Patriot Coal's $802 million 450-day debtor-in-possession credit facility is targeted to launch with a bank meeting sometime next week, and the deal has received so much demand ahead of the launch that it is already oversubscribed, according to a market source.

The facility consists of a $125 million super-priority senior secured revolver, a $375 million super-priority senior secured term loan facility and a $302 million second-out roll-up of letters-of-credit loan.

Based on court documents, revolver pricing is expected at Libor plus 325 bps, and term loan and roll-up loan pricing is expected at Libor plus 800 bps, with all tranches having a 1.5% Libor floor.

And, while official talk is not out yet, unofficial guidance on the term loan has been circulating in the area of a mid-10% yield, the source said.

Patriot Coal lead banks

Citigroup Global Markets Inc., Barclays Capital Inc. and Bank of America Merrill Lynch are the joint lead arrangers on Patriot Coal's DIP.
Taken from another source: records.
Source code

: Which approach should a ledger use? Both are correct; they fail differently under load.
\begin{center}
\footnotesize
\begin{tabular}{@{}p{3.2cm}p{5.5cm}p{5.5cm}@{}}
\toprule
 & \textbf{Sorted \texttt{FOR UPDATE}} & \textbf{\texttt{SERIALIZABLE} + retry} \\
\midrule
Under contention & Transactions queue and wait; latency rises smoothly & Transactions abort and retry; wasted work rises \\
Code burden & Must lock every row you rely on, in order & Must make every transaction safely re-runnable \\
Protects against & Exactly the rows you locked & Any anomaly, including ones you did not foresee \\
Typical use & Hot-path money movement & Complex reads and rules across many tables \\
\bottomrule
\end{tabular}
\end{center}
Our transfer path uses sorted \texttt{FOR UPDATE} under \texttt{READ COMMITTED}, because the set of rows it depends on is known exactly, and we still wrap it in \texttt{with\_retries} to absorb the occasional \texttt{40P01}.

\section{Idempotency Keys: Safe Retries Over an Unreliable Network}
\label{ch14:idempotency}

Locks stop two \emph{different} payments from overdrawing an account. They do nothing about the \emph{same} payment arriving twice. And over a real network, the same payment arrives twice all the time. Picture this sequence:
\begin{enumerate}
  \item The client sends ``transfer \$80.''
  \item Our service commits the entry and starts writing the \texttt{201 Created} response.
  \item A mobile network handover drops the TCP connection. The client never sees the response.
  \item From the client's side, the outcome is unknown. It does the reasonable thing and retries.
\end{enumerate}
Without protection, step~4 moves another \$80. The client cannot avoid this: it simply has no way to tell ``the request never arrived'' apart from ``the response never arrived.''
Proceeds will be used to fund operations, working capital needs and general corporate purposes during the company's Chapter 11 reorganization.

The company has already received interim access to $677 million of the DIP.

Patriot Coal is a St. Louis-based miner, producer and seller of thermal coal primarily to electricity generators.

Pantry sets launch

Pantry joined next week's calendar, scheduling a bank meeting for Monday to launch a proposed $480 million senior secured credit facility (B1/BB) that consists of a $225 million revolver and a $255 million term loan B, according to a market source.

Wells Fargo Securities LLC and Bank of America Merrill Lynch are the lead banks on the deal.

Proceeds, along with $250 million of senior notes and available cash, will be used to repay about $598 million of outstanding term loans and senior subordinated notes.

Pantry is a Cary, N.C.-based operator of a chain of convenience stores.

Blue Buffalo readies deal

Blue Buffalo set a bank meeting for 10:30 a.m. ET on Monday to launch a new credit facility, according to a market source, who said that details on structure and use of proceeds are not yet available.

Citigroup Global Markets Inc. and Morgan Stanley Senior Funding Inc. are the lead banks on the deal.

Blue Buffalo is a Wilton, Conn.-based pet food company.